Figure 4: Single blood cell CyTOF data in response to PMA treatment.
Figure 4

Single cell CyTOF data was obtained after exposing PBMCs to PMA and measuring 18 surface markers and 10 phospho-markers. (a) Clustergrammer was used to semi-automatically identify cell types based on surface marker expression. (b) Proportion of cell types based on semi-automatic identification from surface marker expression data. (c) Clustergrammer visualization of phospho-marker expression in single cells with cell type and treatment condition labels. (d) Zooming into the CD14hi monocyte cluster in phospho- and surface-marker space.

Case study III: Visualization of the cancer cell line encyclopedia gene expression data

The third case study involves interactive visualization of the gene expression data from the Cancer Cell Line Encyclopedia (CCLE)33. The Clustergrammer CCLE Explorer (Fig. 5a,b, Supplementary Fig. 3a) enables the exploration of the CCLE gene expression data by dividing the profiled cell lines into groups based on their tissue of origin, and then visualizing the top 250 most variably expressed genes within each group. Users can choose a tissue by clicking on an entry on a TreeMap view where the size of rectangles reflects the number of cell lines originating from a tissue (Supplementary Fig. 3a). Each heat map displays the histology, sub-histology, and gender of the cell line, and enrichment analysis is preloaded with enrichment results against the gene set library Gene Ontology Biological Process34. For instance, selecting the hematopoietic and lymphoid collection of cancer cell lines (Fig. 5a), demonstrates that these cell lines cluster by sub-histology, but such clustering is not perfect. For example, exploring the diffuse large B cell lymphoma cell lines, which are clustered within the plasma cell myeloma cluster, can potentially identify unique mechanisms and potential mislabeling. The CCLE data is also visualized within a Jupyter Notebook where specific tissues are explored in more depth, and K-means down-sampling is implemented to obtain an overview of the entire dataset (Supplementary Fig. 3b). The corresponding site for this case study can be found at: https://maayanlab.github.io/CCLE_Clustergrammer/ and the Jupyter Notebook of this case study can be found at: http://nbviewer.jupyter.org/github/MaayanLab/CCLE_Clustergrammer/blob/master/notebooks/Clustergrammer_CCLE_Notebook.ipynb; Data Citation 3: Gene Expression Omnibus GSE36133.

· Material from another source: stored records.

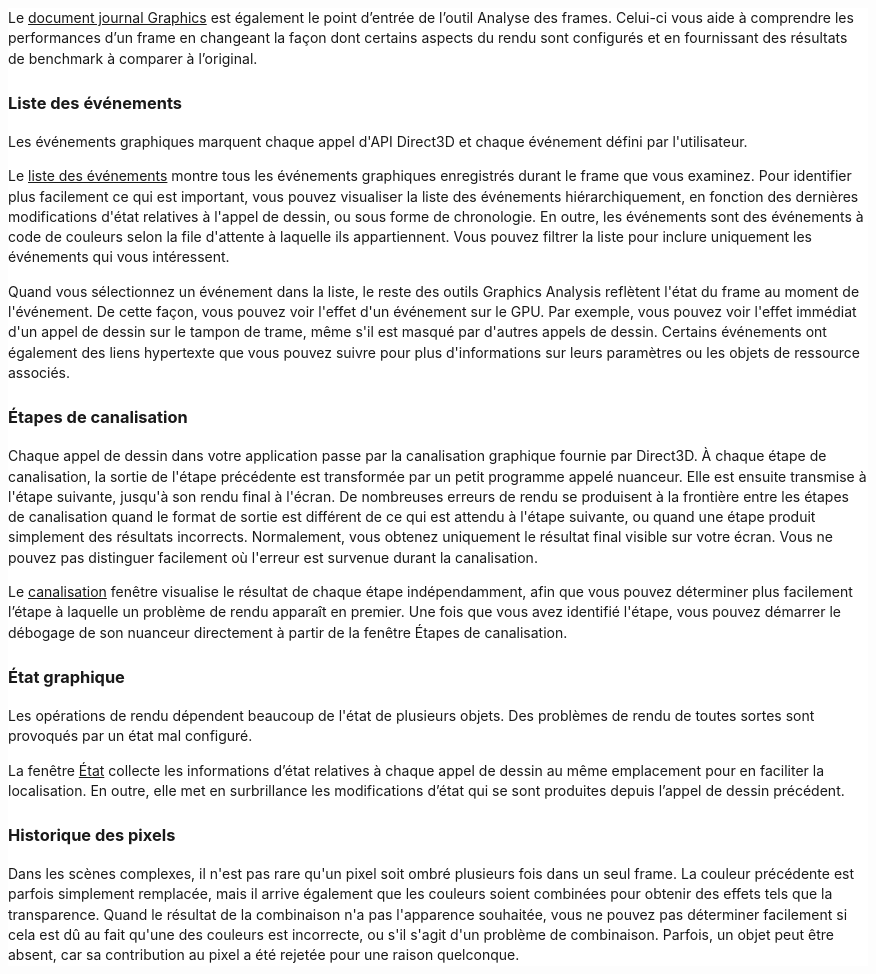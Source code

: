  Le [document journal Graphics](graphics-log-document.md) est également le point d’entrée de l’outil Analyse des frames. Celui-ci vous aide à comprendre les performances d’un frame en changeant la façon dont certains aspects du rendu sont configurés et en fournissant des résultats de benchmark à comparer à l’original.  
  
### <a name="event-list"></a>Liste des événements  
 Les événements graphiques marquent chaque appel d'API Direct3D et chaque événement défini par l'utilisateur.  
  
 Le [liste des événements](graphics-event-list.md) montre tous les événements graphiques enregistrés durant le frame que vous examinez. Pour identifier plus facilement ce qui est important, vous pouvez visualiser la liste des événements hiérarchiquement, en fonction des dernières modifications d'état relatives à l'appel de dessin, ou sous forme de chronologie. En outre, les événements sont des événements à code de couleurs selon la file d'attente à laquelle ils appartiennent. Vous pouvez filtrer la liste pour inclure uniquement les événements qui vous intéressent.  
  
 Quand vous sélectionnez un événement dans la liste, le reste des outils Graphics Analysis reflètent l'état du frame au moment de l'événement. De cette façon, vous pouvez voir l'effet d'un événement sur le GPU. Par exemple, vous pouvez voir l'effet immédiat d'un appel de dessin sur le tampon de trame, même s'il est masqué par d'autres appels de dessin. Certains événements ont également des liens hypertexte que vous pouvez suivre pour plus d'informations sur leurs paramètres ou les objets de ressource associés.  
  
### <a name="pipeline-stages"></a>Étapes de canalisation  
 Chaque appel de dessin dans votre application passe par la canalisation graphique fournie par Direct3D. À chaque étape de canalisation, la sortie de l'étape précédente est transformée par un petit programme appelé nuanceur. Elle est ensuite transmise à l'étape suivante, jusqu'à son rendu final à l'écran. De nombreuses erreurs de rendu se produisent à la frontière entre les étapes de canalisation quand le format de sortie est différent de ce qui est attendu à l'étape suivante, ou quand une étape produit simplement des résultats incorrects. Normalement, vous obtenez uniquement le résultat final visible sur votre écran. Vous ne pouvez pas distinguer facilement où l'erreur est survenue durant la canalisation.  
  
 Le [canalisation](graphics-pipeline-stages.md) fenêtre visualise le résultat de chaque étape indépendamment, afin que vous pouvez déterminer plus facilement l’étape à laquelle un problème de rendu apparaît en premier. Une fois que vous avez identifié l'étape, vous pouvez démarrer le débogage de son nuanceur directement à partir de la fenêtre Étapes de canalisation.  
  
### <a name="graphics-state"></a>État graphique  
 Les opérations de rendu dépendent beaucoup de l'état de plusieurs objets. Des problèmes de rendu de toutes sortes sont provoqués par un état mal configuré.  
  
 La fenêtre [État](graphics-state.md) collecte les informations d’état relatives à chaque appel de dessin au même emplacement pour en faciliter la localisation. En outre, elle met en surbrillance les modifications d’état qui se sont produites depuis l’appel de dessin précédent.  
  
### <a name="pixel-history"></a>Historique des pixels  
 Dans les scènes complexes, il n'est pas rare qu'un pixel soit ombré plusieurs fois dans un seul frame. La couleur précédente est parfois simplement remplacée, mais il arrive également que les couleurs soient combinées pour obtenir des effets tels que la transparence. Quand le résultat de la combinaison n'a pas l'apparence souhaitée, vous ne pouvez pas déterminer facilement si cela est dû au fait qu'une des couleurs est incorrecte, ou s'il s'agit d'un problème de combinaison. Parfois, un objet peut être absent, car sa contribution au pixel a été rejetée pour une raison quelconque.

Figure 5: Cancer cell line encyclopedia (CCLE) gene expression data.
Figure 5

Clustergrammer was applied to visualize the CCLE gene expression data. The CCLE Explorer available at https://maayanlab.github.io/CCLE_Clustergrammer/ allows users to explore tissue expression using heatmaps that are pre-loaded with enrichment results from the Gene Ontology Biological Process from the Enrichr library. (a) Haematopoietic and Lymphoid tissue cell lines (columns) heatmap with Gene Ontology Biological Process enrichment. (b) Bone tissue cell lines (columns) heatmap with Gene Ontology Biological Process enrichment.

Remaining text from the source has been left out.